Directions:
Every line of the entries below from the one containing "- 바깥 계층에서 애플리케이션" to the one containing "- 소프트웨어는 지속적으로", both ends included, must be written out exactly. No other line belongs in the answer.
Content starts
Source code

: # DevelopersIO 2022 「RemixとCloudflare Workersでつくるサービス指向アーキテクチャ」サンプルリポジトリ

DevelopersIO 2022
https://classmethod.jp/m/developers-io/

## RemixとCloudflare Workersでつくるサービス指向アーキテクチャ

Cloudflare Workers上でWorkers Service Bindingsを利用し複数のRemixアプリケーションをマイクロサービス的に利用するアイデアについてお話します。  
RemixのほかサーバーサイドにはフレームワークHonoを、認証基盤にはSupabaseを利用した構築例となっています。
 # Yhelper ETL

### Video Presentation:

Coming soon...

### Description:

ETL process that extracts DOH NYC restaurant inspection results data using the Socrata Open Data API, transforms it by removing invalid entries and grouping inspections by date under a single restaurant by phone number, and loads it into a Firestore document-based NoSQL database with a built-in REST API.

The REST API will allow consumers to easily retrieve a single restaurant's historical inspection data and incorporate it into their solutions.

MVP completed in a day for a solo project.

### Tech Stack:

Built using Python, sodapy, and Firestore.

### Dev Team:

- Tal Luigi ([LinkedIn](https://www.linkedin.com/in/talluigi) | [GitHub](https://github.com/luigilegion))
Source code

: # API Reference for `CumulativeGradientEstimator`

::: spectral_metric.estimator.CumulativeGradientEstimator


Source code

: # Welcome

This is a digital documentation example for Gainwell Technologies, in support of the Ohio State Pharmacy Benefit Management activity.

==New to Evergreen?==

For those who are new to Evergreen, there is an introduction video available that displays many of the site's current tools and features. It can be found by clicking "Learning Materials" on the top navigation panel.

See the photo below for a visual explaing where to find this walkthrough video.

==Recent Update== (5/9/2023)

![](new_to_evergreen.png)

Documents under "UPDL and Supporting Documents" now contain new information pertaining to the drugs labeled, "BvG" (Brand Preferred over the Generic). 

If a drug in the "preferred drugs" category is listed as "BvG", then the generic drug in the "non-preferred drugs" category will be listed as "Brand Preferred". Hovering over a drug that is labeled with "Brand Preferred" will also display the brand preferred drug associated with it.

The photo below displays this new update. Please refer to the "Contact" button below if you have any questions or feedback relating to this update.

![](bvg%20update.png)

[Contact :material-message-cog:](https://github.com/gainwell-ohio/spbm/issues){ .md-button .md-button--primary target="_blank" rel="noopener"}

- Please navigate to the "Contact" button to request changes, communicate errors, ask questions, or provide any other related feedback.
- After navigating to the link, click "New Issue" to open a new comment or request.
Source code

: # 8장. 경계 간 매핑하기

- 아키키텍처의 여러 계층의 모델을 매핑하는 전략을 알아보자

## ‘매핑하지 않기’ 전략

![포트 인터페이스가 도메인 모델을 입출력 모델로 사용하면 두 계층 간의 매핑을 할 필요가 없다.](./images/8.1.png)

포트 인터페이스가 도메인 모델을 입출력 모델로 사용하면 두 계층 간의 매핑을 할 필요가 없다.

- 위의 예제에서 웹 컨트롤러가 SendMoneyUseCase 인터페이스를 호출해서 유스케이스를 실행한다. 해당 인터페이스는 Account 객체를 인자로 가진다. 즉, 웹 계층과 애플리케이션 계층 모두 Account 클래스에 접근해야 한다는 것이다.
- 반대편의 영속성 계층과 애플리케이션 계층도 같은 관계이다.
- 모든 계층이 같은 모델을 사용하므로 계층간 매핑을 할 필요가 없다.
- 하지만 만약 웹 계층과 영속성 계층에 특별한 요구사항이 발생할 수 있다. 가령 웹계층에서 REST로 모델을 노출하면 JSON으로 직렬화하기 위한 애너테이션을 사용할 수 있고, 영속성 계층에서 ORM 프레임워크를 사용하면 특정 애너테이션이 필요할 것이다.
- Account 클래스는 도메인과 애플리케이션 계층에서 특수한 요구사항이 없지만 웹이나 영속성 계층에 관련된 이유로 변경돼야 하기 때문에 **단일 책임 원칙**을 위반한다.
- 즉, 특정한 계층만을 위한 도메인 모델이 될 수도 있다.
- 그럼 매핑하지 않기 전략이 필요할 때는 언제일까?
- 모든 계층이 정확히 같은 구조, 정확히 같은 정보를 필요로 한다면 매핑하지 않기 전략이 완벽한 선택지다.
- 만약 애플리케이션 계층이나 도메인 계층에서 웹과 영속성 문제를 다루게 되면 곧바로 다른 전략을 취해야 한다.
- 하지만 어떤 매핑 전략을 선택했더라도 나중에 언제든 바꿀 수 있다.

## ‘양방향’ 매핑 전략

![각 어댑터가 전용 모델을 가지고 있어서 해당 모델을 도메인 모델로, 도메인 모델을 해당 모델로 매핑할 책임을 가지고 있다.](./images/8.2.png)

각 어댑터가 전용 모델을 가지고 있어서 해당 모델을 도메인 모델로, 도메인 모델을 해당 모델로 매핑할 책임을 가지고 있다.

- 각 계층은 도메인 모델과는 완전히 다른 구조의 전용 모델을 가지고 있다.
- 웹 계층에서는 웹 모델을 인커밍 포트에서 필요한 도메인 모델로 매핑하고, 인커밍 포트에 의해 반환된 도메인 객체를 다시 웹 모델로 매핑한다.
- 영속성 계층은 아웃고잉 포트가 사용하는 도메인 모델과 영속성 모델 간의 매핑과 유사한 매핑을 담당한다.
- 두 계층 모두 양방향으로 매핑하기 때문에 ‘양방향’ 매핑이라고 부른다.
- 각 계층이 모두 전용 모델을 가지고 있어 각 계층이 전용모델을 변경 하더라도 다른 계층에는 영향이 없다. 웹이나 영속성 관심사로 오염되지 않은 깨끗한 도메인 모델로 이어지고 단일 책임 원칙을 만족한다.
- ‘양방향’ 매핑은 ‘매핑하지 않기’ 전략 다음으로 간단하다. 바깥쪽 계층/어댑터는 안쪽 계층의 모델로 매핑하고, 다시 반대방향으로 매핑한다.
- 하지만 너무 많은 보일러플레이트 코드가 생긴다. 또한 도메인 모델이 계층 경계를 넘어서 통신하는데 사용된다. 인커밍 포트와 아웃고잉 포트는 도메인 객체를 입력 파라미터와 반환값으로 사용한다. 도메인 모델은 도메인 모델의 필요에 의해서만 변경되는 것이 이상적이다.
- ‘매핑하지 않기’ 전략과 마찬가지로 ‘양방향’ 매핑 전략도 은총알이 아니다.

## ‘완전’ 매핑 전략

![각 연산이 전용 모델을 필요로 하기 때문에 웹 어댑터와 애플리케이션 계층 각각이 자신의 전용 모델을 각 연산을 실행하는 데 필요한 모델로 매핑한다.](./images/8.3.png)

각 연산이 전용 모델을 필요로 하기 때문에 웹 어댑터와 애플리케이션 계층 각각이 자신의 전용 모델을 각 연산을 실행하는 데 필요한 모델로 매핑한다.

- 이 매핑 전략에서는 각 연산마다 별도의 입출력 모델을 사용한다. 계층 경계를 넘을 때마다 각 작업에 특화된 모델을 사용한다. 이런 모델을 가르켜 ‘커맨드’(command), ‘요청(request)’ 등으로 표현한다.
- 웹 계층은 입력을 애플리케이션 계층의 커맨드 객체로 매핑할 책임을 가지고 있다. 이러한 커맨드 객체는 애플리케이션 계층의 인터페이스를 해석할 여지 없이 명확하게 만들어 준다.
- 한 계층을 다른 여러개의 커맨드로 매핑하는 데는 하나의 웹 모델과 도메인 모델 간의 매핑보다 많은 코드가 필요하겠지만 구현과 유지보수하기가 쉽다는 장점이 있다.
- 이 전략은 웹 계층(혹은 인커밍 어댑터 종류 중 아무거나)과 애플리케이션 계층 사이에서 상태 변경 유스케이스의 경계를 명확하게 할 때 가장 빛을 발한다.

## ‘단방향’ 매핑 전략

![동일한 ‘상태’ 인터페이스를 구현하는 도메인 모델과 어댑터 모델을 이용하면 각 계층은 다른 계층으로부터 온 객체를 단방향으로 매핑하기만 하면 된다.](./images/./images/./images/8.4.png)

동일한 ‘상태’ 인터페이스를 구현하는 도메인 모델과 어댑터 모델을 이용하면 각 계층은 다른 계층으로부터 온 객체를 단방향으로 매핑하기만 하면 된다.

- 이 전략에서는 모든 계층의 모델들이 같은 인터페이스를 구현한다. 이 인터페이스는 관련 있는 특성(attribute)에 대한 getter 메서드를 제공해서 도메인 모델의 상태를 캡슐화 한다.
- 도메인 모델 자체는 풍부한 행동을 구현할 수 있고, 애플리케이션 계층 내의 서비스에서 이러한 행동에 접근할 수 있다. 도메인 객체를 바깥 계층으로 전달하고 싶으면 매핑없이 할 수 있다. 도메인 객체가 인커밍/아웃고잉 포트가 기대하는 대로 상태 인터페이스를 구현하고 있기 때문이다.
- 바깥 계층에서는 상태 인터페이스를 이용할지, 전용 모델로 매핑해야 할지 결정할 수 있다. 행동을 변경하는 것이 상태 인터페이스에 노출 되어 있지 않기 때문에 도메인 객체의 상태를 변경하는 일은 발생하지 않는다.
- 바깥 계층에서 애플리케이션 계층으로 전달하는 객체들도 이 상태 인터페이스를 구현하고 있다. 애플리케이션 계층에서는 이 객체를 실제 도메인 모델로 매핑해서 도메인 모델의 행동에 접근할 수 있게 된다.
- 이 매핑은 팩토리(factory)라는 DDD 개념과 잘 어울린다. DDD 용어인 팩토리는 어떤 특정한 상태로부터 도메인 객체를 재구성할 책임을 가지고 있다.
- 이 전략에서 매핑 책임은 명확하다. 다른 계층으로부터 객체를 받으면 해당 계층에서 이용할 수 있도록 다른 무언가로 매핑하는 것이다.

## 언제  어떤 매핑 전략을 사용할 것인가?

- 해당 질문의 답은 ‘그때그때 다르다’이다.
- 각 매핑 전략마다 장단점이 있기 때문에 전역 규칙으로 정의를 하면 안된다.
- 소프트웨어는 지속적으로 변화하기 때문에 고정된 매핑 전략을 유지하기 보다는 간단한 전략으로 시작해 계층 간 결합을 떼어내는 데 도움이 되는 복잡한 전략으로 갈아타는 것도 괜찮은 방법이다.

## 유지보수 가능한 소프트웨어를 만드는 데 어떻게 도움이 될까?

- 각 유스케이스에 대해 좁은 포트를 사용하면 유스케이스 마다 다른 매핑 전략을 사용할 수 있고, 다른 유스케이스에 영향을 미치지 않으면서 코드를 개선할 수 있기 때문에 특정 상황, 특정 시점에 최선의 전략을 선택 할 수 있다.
Content ends
Output of the exercise:
- 바깥 계층에서 애플리케이션 계층으로 전달하는 객체들도 이 상태 인터페이스를 구현하고 있다. 애플리케이션 계층에서는 이 객체를 실제 도메인 모델로 매핑해서 도메인 모델의 행동에 접근할 수 있게 된다.
- 이 매핑은 팩토리(factory)라는 DDD 개념과 잘 어울린다. DDD 용어인 팩토리는 어떤 특정한 상태로부터 도메인 객체를 재구성할 책임을 가지고 있다.
- 이 전략에서 매핑 책임은 명확하다. 다른 계층으로부터 객체를 받으면 해당 계층에서 이용할 수 있도록 다른 무언가로 매핑하는 것이다.

## 언제  어떤 매핑 전략을 사용할 것인가?

- 해당 질문의 답은 ‘그때그때 다르다’이다.
- 각 매핑 전략마다 장단점이 있기 때문에 전역 규칙으로 정의를 하면 안된다.
- 소프트웨어는 지속적으로 변화하기 때문에 고정된 매핑 전략을 유지하기 보다는 간단한 전략으로 시작해 계층 간 결합을 떼어내는 데 도움이 되는 복잡한 전략으로 갈아타는 것도 괜찮은 방법이다.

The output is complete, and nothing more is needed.